Segundo ele, é o momento das autoridades sanitárias e da assistência em saúde se organizarem a fim de prevenir piora no cenário. “Conhecer a doença, saber identificá-la, ter condições de investigar as pessoas sob suspeita, realizar testes. Isso é crucial para fortalecer o enfrentamento”, alerta ele, que é cooperado da Unimed-BH.
Vale do Aço tem 97% dos casos
Conforme a SES, até esta terça, foram notificados 144 diagnósticos somente no Vale do Aço:
– 96 em Joanésia,
– 30 em Coronel Fabriciano,
– 15 em Timóteo
– 3 em Ipatinga.
A região concentra 97% dos registros, isto é, somente três das infecções não ocorreram lá.
No Rio Doce, as cidades de Coroaci e Gonzaga têm um caso cada.
Outra notificação foi em Congonhas, na região Central.
De acordo com o infectologista Adelino de Mello Freire Jr., um dos motivos que pode ter impulsionado a febre oropouche no Vale do Aço é a região ser uma zona quente, conhecida por temperaturas mais elevadas. “O clima influencia a reprodução dos mosquitos vetores da febre oropouche. Períodos de chuvas mais intensas seguidos por calor favorecem a situação para que o mosquito se reproduza, aumentando o risco de transmissão. Fatores ambientais, como questões de saneamento básico, também facilitam a reprodução de mosquitos e podem ter papel importante na disseminação da doença”, analisa.

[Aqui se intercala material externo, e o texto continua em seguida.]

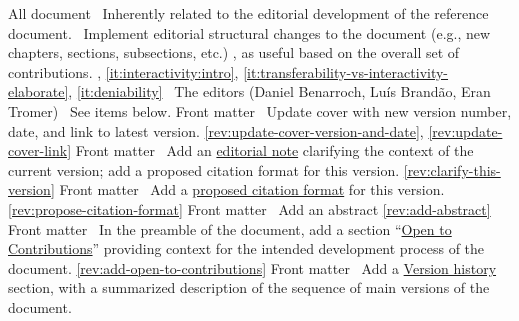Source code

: All document
\newcol \ccontext\ Inherently related to the editorial development of the reference document. 
				\propContrib\ Implement editorial structural changes to the document (e.g., new chapters, 
				sections, subsections, etc.) , as useful based on the overall set of contributions.
\newcol {}, \ref{it:interactivity:intro}, \ref{it:transferability-vs-interactivity-elaborate}, \ref{it:deniability}
\newcol \contributors\ The editors (Daniel Benarroch, Luís Brandão, Eran Tromer)
				\Chan\ See items below.
\newcol 
\rowendL
Front matter
\newcol 
\newcol {}
\newcol \Chan\ Update cover with new version number, date, and link to latest version.
\newcol \ref{rev:update-cover-version-and-date}, \ref{rev:update-cover-link}
\rowendL
Front matter
\newcol 
\newcol {}
\newcol \Chan\ Add an \hyperref[sec:prelim:msg-editors]{editorial note} clarifying the context of the current version; add a proposed citation format for this version.
\newcol \ref{rev:clarify-this-version}
\rowendL
Front matter
\newcol 
\newcol {}
\newcol \Chan\ Add a \hyperref[how-to-cite-this-version]{proposed citation format} for this version.
\newcol \ref{rev:propose-citation-format}
\rowendL
Front matter
\newcol 
\newcol {}
\newcol \Chan\ Add an abstract
\newcol \ref{rev:add-abstract}
\rowendL
Front matter
\newcol 
\newcol {}
\newcol \Chan\ In the preamble of the document, add a section ``\hyperref[sec:prelim:open-to-contributions]{Open to Contributions}'' providing context for the intended development process of the document.
\newcol \ref{rev:add-open-to-contributions}
\rowendL
Front matter
\newcol 
\newcol {}
\newcol \Chan\ Add a \hyperref[sec:prelim:change-log]{Version history} section, with a summarized description of the sequence of main versions of the document.
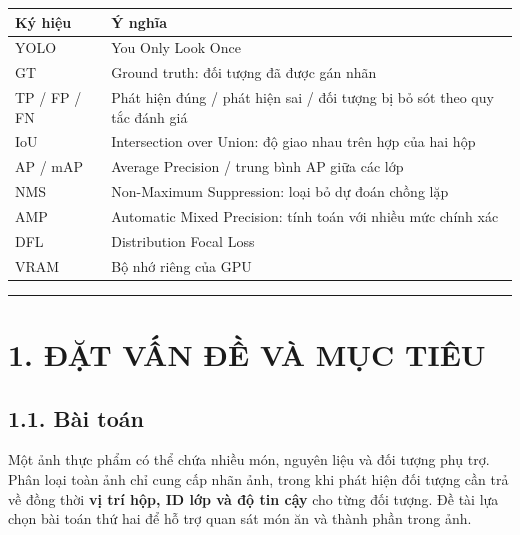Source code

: \documentclass[
  vietnamese,
  12pt,
  a4paper,
]{article}
\newcounter{none} %
\begin{document}
\begingroup\small\setlength{\tabcolsep}{4pt}\renewcommand{\arraystretch}{1.12}

{\def\LTcaptype{none} %
\begin{longtable}[]{@{}
  >{\raggedright\arraybackslash}p{}
  >{\raggedright\arraybackslash}p{}@{}}
\toprule\noalign{}
\begin{minipage}[b]{\linewidth}\raggedright
Ký hiệu
\end{minipage} & \begin{minipage}[b]{\linewidth}\raggedright
Ý nghĩa
\end{minipage} \\
\midrule\noalign{}
\endhead
\bottomrule\noalign{}
\endlastfoot
YOLO & You Only Look Once \\
GT & Ground truth: đối tượng đã được gán nhãn \\
TP / FP / FN & Phát hiện đúng / phát hiện sai / đối tượng bị bỏ sót theo
quy tắc đánh giá \\
IoU & Intersection over Union: độ giao nhau trên hợp của hai hộp \\
AP / mAP & Average Precision / trung bình AP giữa các lớp \\
NMS & Non-Maximum Suppression: loại bỏ dự đoán chồng lặp \\
AMP & Automatic Mixed Precision: tính toán với nhiều mức chính xác \\
DFL & Distribution Focal Loss \\
VRAM & Bộ nhớ riêng của GPU \\
\end{longtable}
}

\endgroup

\begin{center}\rule{0.5\linewidth}{0.5pt}\end{center}

\section{1. ĐẶT VẤN ĐỀ VÀ MỤC
TIÊU}\label{ux111ux1eb7t-vux1ea5n-ux111ux1ec1-vuxe0-mux1ee5c-tiuxeau}

\subsection{1.1. Bài toán}\label{buxe0i-touxe1n}

Một ảnh thực phẩm có thể chứa nhiều món, nguyên liệu và đối tượng phụ
trợ. Phân loại toàn ảnh chỉ cung cấp nhãn ảnh, trong khi phát hiện đối
tượng cần trả về đồng thời \textbf{vị trí hộp, ID lớp và độ tin cậy} cho
từng đối tượng. Đề tài lựa chọn bài toán thứ hai để hỗ trợ quan sát món
ăn và thành phần trong ảnh.
\end{document}
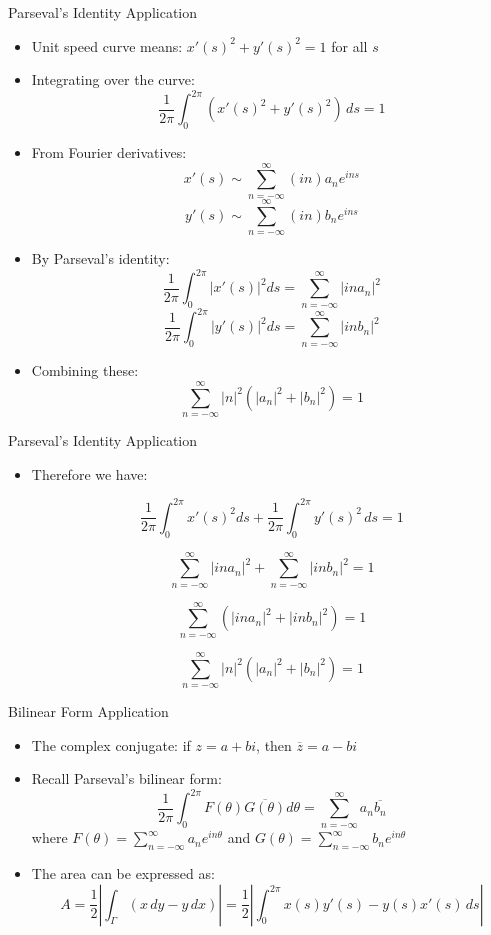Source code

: \documentclass{beamer}
\begin{document}
\begin{frame}{Parseval's Identity Application}
    \begin{itemize}
        \item Unit speed curve means: $x'(s)^2 + y'(s)^2 = 1$ for all $s$
        \item Integrating over the curve:
        $$\frac{1}{2\pi}\int_0^{2\pi} (x'(s)^2 + y'(s)^2) \, ds = 1$$
        \item From Fourier derivatives:
        $$x'(s) \sim \sum_{n=-\infty}^{\infty} (in)a_n e^{ins}$$
        $$y'(s) \sim \sum_{n=-\infty}^{\infty} (in)b_n e^{ins}$$
        \item By Parseval's identity:
        $$\frac{1}{2\pi}\int_0^{2\pi} |x'(s)|^2 ds = \sum_{n=-\infty}^{\infty} |ina_n|^2$$
        $$\frac{1}{2\pi}\int_0^{2\pi} |y'(s)|^2 ds = \sum_{n=-\infty}^{\infty} |inb_n|^2$$
        \item Combining these:
        $$\sum_{n=-\infty}^{\infty} |n|^2 (|a_n|^2 + |b_n|^2) = 1$$
    \end{itemize}
\end{frame}

\begin{frame}{Parseval's Identity Application}
    \begin{itemize}
        \item Therefore we have:

        $$\frac{1}{2\pi}\int_0^{2\pi} x'(s)^2 ds + \frac{1}{2\pi}\int_0^{2\pi} y'(s)^2 \, ds = 1$$

        $$ \sum_{n=-\infty}^{\infty} |ina_n|^2 + \sum_{n=-\infty}^{\infty} |inb_n|^2 = 1$$

        $$\sum_{n=-\infty}^{\infty} (|ina_n|^2 + |inb_n|^2) = 1$$
        
        $$\sum_{n=-\infty}^{\infty} |n|^2 (|a_n|^2 + |b_n|^2) = 1$$
        
    \end{itemize}
\end{frame}

   
\begin{frame}{Bilinear Form Application}
   \begin{itemize}
   \item The complex conjugate: if $z=a+bi$, then $\overline{z} = a-bi$
   \item Recall Parseval's bilinear form:
       \begin{equation}
       \frac{1}{2\pi} \int_{0}^{2\pi} F(\theta) \overline{G(\theta)} d\theta = \sum_{n=-\infty}^{\infty} a_n \overline{b_n}
       \end{equation}
       where $F(\theta) = \sum_{n=-\infty}^{\infty} a_n e^{in\theta}$ and $G(\theta) = \sum_{n=-\infty}^{\infty} b_n e^{in\theta}$
       
   \item The area can be expressed as:
       $$A = \frac{1}{2} \left| \int_{\Gamma} (x \, dy - y \, dx) \right| = \frac{1}{2} \left| \int_{0}^{2\pi} x(s)y'(s) - y(s)x'(s) \, ds \right|$$
   
  
   \end{itemize}
\end{frame}
\end{document}
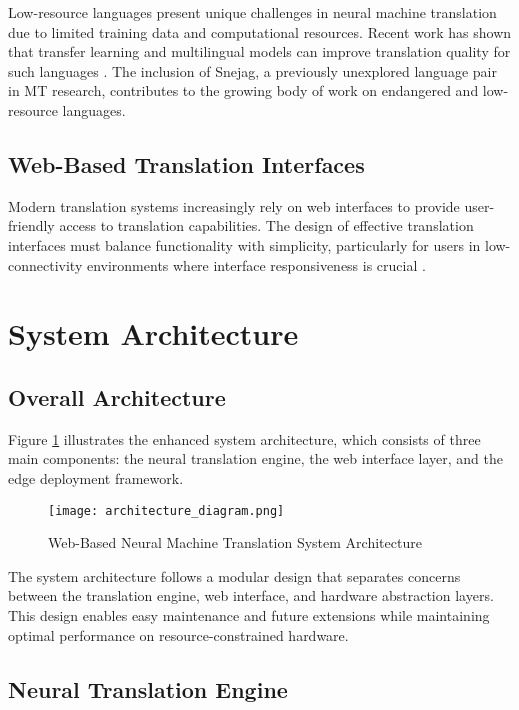\documentclass[conference]{IEEEtran}
\begin{document}
Low-resource languages present unique challenges in neural machine translation due to limited training data and computational resources. Recent work has shown that transfer learning and multilingual models can improve translation quality for such languages \cite{low-resource-mt}. The inclusion of Snejag, a previously unexplored language pair in MT research, contributes to the growing body of work on endangered and low-resource languages.

\subsection{Web-Based Translation Interfaces}

Modern translation systems increasingly rely on web interfaces to provide user-friendly access to translation capabilities. The design of effective translation interfaces must balance functionality with simplicity, particularly for users in low-connectivity environments where interface responsiveness is crucial \cite{web-translation-interfaces}.

\section{System Architecture}

\subsection{Overall Architecture}

Figure \ref{fig:architecture} illustrates the enhanced system architecture, which consists of three main components: the neural translation engine, the web interface layer, and the edge deployment framework.

\begin{figure}[htbp]
\centering
\texttt{[image: architecture\_diagram.png]}
\caption{Web-Based Neural Machine Translation System Architecture}
\label{fig:architecture}
\end{figure}

The system architecture follows a modular design that separates concerns between the translation engine, web interface, and hardware abstraction layers. This design enables easy maintenance and future extensions while maintaining optimal performance on resource-constrained hardware.

\subsection{Neural Translation Engine}
\end{document}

Não é a primeira vez que o Vale do Aço lidera o ranking de indicadores de arboviroses em Minas. Em janeiro, três a cada quatro casos de chikungunya confirmados no Estado estavam na região. O Hospital Márcio Cunha (HMC), em Ipatinga, chegou a operar em “nível crítico”. Na avaliação do infectologista Leandro Curi, é possível que os casos de febre oropouche estejam subnotificados e tenham, inclusive, inflado a epidemia de arboviroses do início do ano.

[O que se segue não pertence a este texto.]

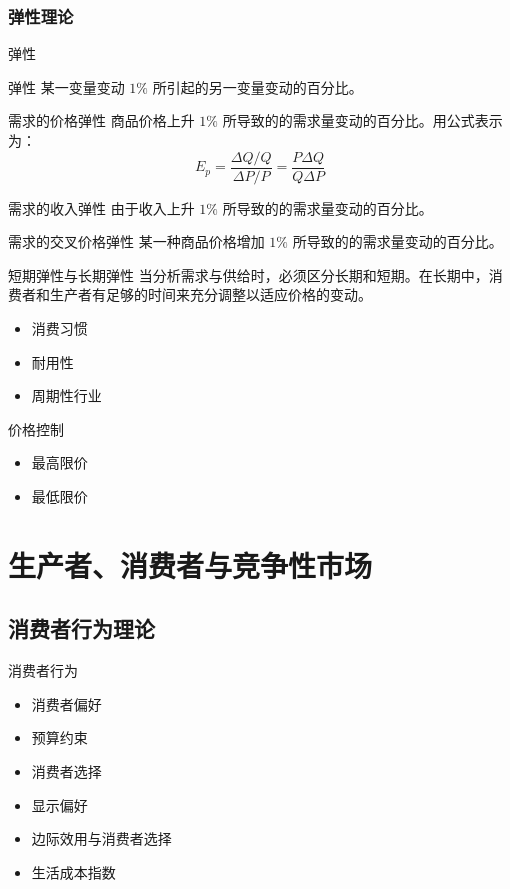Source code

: \documentclass[UTF8]{ctexbeamer}
\begin{document}
\subsubsection{弹性理论}
\begin{frame}{弹性}
\begin{block}{弹性}
某一变量变动 $ 1\% $ 所引起的另一变量变动的百分比。
\end{block}
\begin{block}{需求的价格弹性}
商品价格上升 $ 1\% $ 所导致的的需求量变动的百分比。用公式表示为：
\begin{equation*}
E_p = \frac{\Delta Q / Q}{\Delta P / P} = \frac{P\Delta Q}{Q\Delta P}
\end{equation*}
\end{block}
\begin{block}{需求的收入弹性}
由于收入上升 $ 1\% $ 所导致的的需求量变动的百分比。
\end{block}
\begin{block}{需求的交叉价格弹性}
某一种商品价格增加 $ 1\% $ 所导致的的需求量变动的百分比。
\end{block}
\end{frame}

\begin{frame}{短期弹性与长期弹性}
\linespread{1.5}
当分析需求与供给时，必须区分长期和短期。在长期中，消费者和生产者有足够的时间来充分调整以适应价格的变动。
\begin{itemize}
\item 消费习惯
\item 耐用性
\item 周期性行业
\end{itemize}
\end{frame}

\begin{frame}{价格控制}
\linespread{1.5}
\begin{itemize}
\item 最高限价
\item 最低限价
\end{itemize}
\end{frame}

\section{生产者、消费者与竞争性市场}

\subsection{消费者行为理论}
\begin{frame}{消费者行为}
\begin{itemize}
\item 消费者偏好
\item 预算约束
\item 消费者选择
\item 显示偏好
\item 边际效用与消费者选择
\item 生活成本指数
\end{itemize}
\end{frame}
\end{document}
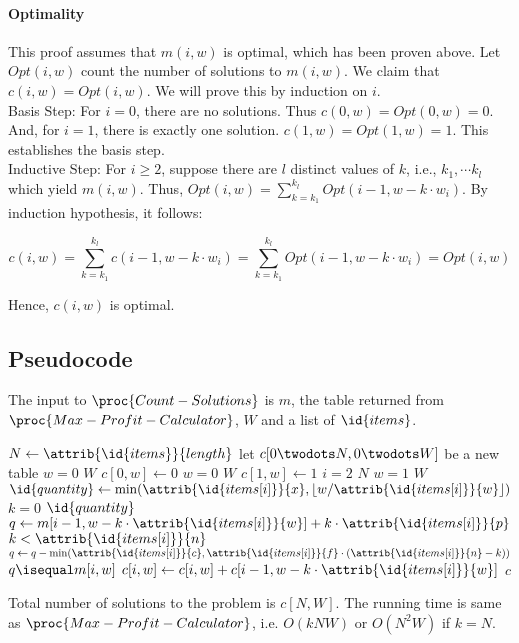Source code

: \documentclass{article}
\newcommand{\floor}[1]{\left\lfloor #1 \right\rfloor}
\newcommand{\itemattr}[1]{\attrib{\id{items[i]}}{#1}}
\begin{document}
\paragraph{Optimality}
This proof assumes that $m(i, w)$ is optimal, which has been proven above. Let $Opt(i, w)$ count the number of solutions to $m(i, w)$. We claim that $c(i, w) = Opt(i, w)$. We will prove this by induction on $i$.\\
Basis Step: For $i = 0$, there are no solutions. Thus $c(0, w) = Opt(0, w) = 0$. And, for $i = 1$, there is exactly one solution. $c(1, w) = Opt(1, w) = 1$. This establishes the basis step.\\
Inductive Step: For $i \geq 2$, suppose there are $l$ distinct values of $k$, i.e., $k_1, \cdots k_l$ which yield $m(i, w)$. Thus, $Opt(i, w) = \sum_{k=k_1}^{k_l} Opt(i-1, w-k \cdot w_i)$. By induction hypothesis, it follows:

$$c(i, w) = \sum_{k=k_1}^{k_l} c(i-1, w-k \cdot w_i)
= \sum_{k=k_1}^{k_l} Opt(i-1, w-k \cdot w_i)
= Opt(i, w)$$

Hence, $c(i, w)$ is optimal.

\subsection{Pseudocode}
The input to $\proc{Count-Solutions}$ is $m$, the table returned from $\proc{Max-Profit-Calculator}$, $W$ and a list of $\id{items}$.

\begin{codebox}
\li $N \gets \attrib{\id{items}}{length}$
\li let $c[0 \twodots N, 0 \twodots W]$ be a new table
\li \For $w = 0$ \To $W$ \Do
\li 	$c[0, w] \gets 0$
	\End
\li \For $w = 0$ \To $W$ \Do
\li 	$c[1, w] \gets 1$
	\End
\li \For $i = 2$ \To $N$ \Do
\li 	\For $w = 1$ \To $W$ \Do
\li 		$\id{quantity} \gets \min(\itemattr{x}, \floor{w/\itemattr{w}})$
\li			\For $k = 0$ \To $\id{quantity}$ \Do
\li 			$q \gets m[i-1, w-k \cdot \itemattr{w}] + k \cdot \itemattr{p}$
\li 			\If $k < \itemattr{n}$ \Then
\li 				$q \gets q - \min(\itemattr{c}, \itemattr{f} \cdot (\itemattr{n} - k))$
				\End
\li 			\If $q \isequal m[i, w]$ \Then
\li 				$c[i, w] \gets c[i, w] + c[i-1, w-k \cdot \itemattr{w}]$
			\End
		\End		
	\End
\End
\li \Return $c$
\end{codebox}

Total number of solutions to the problem is $c[N, W]$. The running time is same as $\proc{Max-Profit-Calculator}$, i.e. $O(kNW)$ or $O(N^2W)$ if $k = N$.
\end{document}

“Há poucos meses, não havia oferta de exame para febre oropouche, não se tinha conhecimento da doença em Minas. Na crise da dengue, é bem possível que esse arbovírus já estivesse circulando, mas, com sintomas parecidos com dengue e chikungunya, não se pensava nisso. Aqueles exames que vinham negativos, mesmo com todos os sintomas, podem ter sido febre oropouche”, considera.

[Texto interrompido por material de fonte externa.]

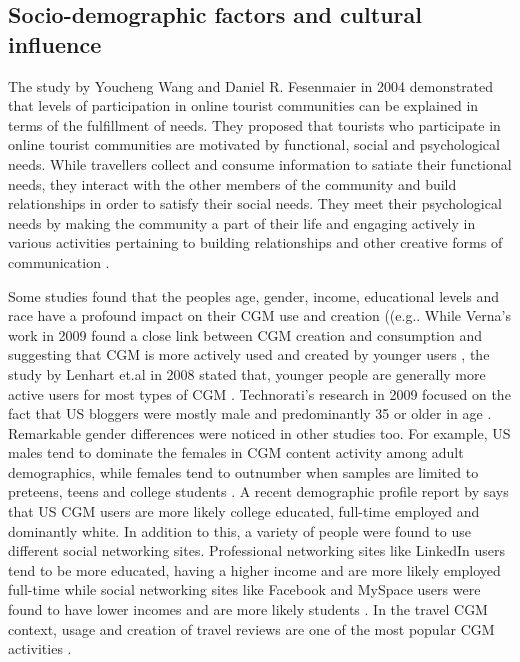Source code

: \subsection{Socio-demographic factors and cultural influence}

 

The study by Youcheng Wang and Daniel R. Fesenmaier in 2004 demonstrated that levels of participation in online tourist communities can be explained in terms of the fulfillment of needs. They proposed that tourists who participate in online tourist communities are motivated by functional, social and psychological needs. While travellers collect and consume information to satiate their functional needs, they interact with the other members of the community and build relationships in order to satisfy their social needs. They meet their psychological needs by making the community a part of their life and engaging actively in various activities pertaining to building relationships and other creative forms of communication \cite{wang2002defining}.

Some studies found that the people\textquotesingle s age, gender, income, educational levels and race have a profound impact on their CGM use and creation ((e.g.\cite{lenhart2008teens}\cite{verna2009user}. While Verna's work in 2009 found a close link between CGM creation and consumption and suggesting that CGM is more actively used and created by younger users \cite{verna2009user}, the study by Lenhart et.al in 2008 stated that, younger people are generally more active users for most types of CGM \cite{lenhart2008teens}.  Technorati's research in 2009 focused on the fact that US bloggers were mostly male and predominantly 35 or older in age \cite{Technorati, 2008}. Remarkable gender differences were noticed in other studies too. For example, US males tend to dominate the females in CGM content activity among adult demographics, while females tend to outnumber when samples are limited to preteens, teens and college students \cite{verna2009user}. A recent demographic profile report by \cite{eMarketer, 2009} says that US CGM users are more likely college educated, full-time employed and dominantly white. In addition to this, a variety of people were found to use different social networking sites. Professional networking sites like LinkedIn users tend to be more educated, having a higher income and are more likely employed full-time while social networking sites like Facebook and MySpace users were found to have lower incomes and are more likely students \cite{eMarketer, 2009}. In the travel CGM context, usage and creation of travel reviews are one of the most popular CGM activities \cite{gretzel2007online}.
 

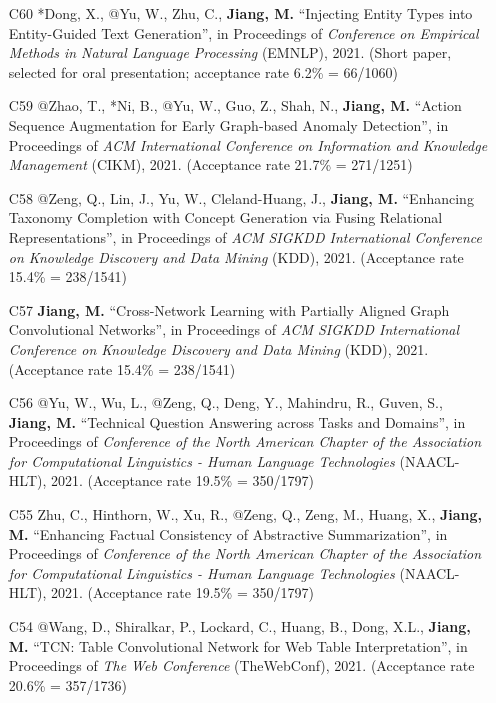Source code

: \documentclass[10pt]{article}
\newenvironment{myindentpar}[1]%
{\begin{list}{}%
         {\setlength{\leftmargin}{#1}}%
         \item[]%
}
{\end{list}}
\newcounter{list}
\begin{document}
\begin{myindentpar}{0.00cm}
\begin{enumerate}[leftmargin=.5cm]
\item[C60] *Dong, X., @Yu, W., Zhu, C., \textbf{Jiang, M.} ``Injecting Entity Types into Entity-Guided Text Generation'', in Proceedings of \textit{Conference on Empirical Methods in Natural Language Processing} (EMNLP), 2021. (Short paper, selected for oral presentation; acceptance rate 6.2\% = 66/1060)

\item[C59] @Zhao, T., *Ni, B., @Yu, W., Guo, Z., Shah, N., \textbf{Jiang, M.} ``Action Sequence Augmentation for Early Graph-based Anomaly Detection'', in Proceedings of \textit{ACM International Conference on Information and Knowledge Management} (CIKM), 2021. (Acceptance rate 21.7\% = 271/1251)
		
\item[C58] @Zeng, Q., Lin, J., Yu, W., Cleland-Huang, J., \textbf{Jiang, M.} ``Enhancing Taxonomy Completion with Concept Generation via Fusing Relational Representations'', in Proceedings of \textit{ACM SIGKDD International Conference on Knowledge Discovery and Data Mining} (KDD), 2021. (Acceptance rate 15.4\% = 238/1541)

\item[C57] \textbf{Jiang, M.} ``Cross-Network Learning with Partially Aligned Graph Convolutional Networks'', in Proceedings of \textit{ACM SIGKDD International Conference on Knowledge Discovery and Data Mining} (KDD), 2021. (Acceptance rate 15.4\% = 238/1541)	

\item[C56] @Yu, W., Wu, L., @Zeng, Q., Deng, Y., Mahindru, R., Guven, S., \textbf{Jiang, M.} ``Technical Question Answering across Tasks and Domains'', in Proceedings of \textit{Conference of the North American Chapter of the Association for Computational Linguistics - Human Language Technologies} (NAACL-HLT), 2021. (Acceptance rate 19.5\% = 350/1797)

\item[C55] Zhu, C., Hinthorn, W., Xu, R., @Zeng, Q., Zeng, M., Huang, X., \textbf{Jiang, M.} ``Enhancing Factual Consistency of Abstractive Summarization'', in Proceedings of \textit{Conference of the North American Chapter of the Association for Computational Linguistics - Human Language Technologies} (NAACL-HLT), 2021. (Acceptance rate 19.5\% = 350/1797)

\item[C54] @Wang, D., Shiralkar, P., Lockard, C., Huang, B., Dong, X.L., \textbf{Jiang, M.} ``TCN: Table Convolutional Network for Web Table Interpretation'', in Proceedings of \textit{The Web Conference} (TheWebConf), 2021. (Acceptance rate 20.6\% = 357/1736)


\end{enumerate}
\end{myindentpar}
\end{document}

Curi reforça que o foco da doença em uma região mineira pode ser apenas o início da dispersão da febre oropouche por todo o Estado. “O surto ocorreu primeiro no Amazonas e foi se dispersando para o restante do país. Assim também deve acontecer em Minas. Quanto mais gente infectada, mais o vírus circula. O Vale do Aço é um micro-foco que não deve durar muito tempo. O vírus se concentra, depois se espalha”, alerta.